[TASK INSTRUCTIONS] Gather, from the data below, each line in which the word "información" occurs.

(Items listed in a dataset)
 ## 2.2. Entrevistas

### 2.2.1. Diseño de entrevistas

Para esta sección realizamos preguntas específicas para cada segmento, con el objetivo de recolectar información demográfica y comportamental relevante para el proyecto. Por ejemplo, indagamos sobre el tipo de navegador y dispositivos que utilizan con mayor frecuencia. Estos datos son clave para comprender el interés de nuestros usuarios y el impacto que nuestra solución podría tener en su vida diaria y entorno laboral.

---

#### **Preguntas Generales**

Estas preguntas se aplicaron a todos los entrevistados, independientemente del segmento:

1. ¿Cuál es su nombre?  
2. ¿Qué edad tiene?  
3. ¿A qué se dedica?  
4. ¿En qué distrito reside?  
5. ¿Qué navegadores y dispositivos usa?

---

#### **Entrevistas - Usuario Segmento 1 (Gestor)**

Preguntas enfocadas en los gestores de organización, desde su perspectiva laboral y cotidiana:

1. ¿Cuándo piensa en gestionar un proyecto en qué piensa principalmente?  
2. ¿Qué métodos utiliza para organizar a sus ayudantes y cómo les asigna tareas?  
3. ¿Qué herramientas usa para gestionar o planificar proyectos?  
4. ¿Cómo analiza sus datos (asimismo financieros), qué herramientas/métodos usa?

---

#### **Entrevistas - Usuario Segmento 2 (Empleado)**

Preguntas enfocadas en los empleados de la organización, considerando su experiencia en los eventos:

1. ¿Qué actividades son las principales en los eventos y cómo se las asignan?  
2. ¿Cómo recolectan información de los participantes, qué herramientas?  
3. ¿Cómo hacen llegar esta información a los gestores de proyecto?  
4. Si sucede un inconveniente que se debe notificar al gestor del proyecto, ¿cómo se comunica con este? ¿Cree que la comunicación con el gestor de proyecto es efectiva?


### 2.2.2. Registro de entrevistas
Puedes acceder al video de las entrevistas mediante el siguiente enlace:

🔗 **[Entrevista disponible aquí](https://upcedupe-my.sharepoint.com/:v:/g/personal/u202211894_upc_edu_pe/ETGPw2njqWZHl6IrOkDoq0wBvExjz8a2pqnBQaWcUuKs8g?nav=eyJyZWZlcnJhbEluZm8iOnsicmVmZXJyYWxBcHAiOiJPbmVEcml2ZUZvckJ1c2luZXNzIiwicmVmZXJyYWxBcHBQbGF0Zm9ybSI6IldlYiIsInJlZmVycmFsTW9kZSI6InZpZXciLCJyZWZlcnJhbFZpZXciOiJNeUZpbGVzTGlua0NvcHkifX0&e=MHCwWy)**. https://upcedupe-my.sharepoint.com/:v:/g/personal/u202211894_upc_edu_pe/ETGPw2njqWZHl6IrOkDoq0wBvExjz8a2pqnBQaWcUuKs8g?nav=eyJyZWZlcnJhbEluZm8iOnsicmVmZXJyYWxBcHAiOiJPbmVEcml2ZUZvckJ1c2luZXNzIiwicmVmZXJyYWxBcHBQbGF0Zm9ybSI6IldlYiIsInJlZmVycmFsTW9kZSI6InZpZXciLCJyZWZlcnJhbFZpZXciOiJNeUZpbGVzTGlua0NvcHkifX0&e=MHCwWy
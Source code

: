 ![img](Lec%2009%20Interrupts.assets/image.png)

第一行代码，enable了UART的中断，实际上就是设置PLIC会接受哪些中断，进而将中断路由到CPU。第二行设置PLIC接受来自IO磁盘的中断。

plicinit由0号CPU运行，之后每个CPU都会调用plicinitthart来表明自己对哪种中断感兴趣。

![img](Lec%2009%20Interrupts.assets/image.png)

[OUTPUT BELOW]
Para esta sección realizamos preguntas específicas para cada segmento, con el objetivo de recolectar información demográfica y comportamental relevante para el proyecto. Por ejemplo, indagamos sobre el tipo de navegador y dispositivos que utilizan con mayor frecuencia. Estos datos son clave para comprender el interés de nuestros usuarios y el impacto que nuestra solución podría tener en su vida diaria y entorno laboral.
2. ¿Cómo recolectan información de los participantes, qué herramientas?  
3. ¿Cómo hacen llegar esta información a los gestores de proyecto?  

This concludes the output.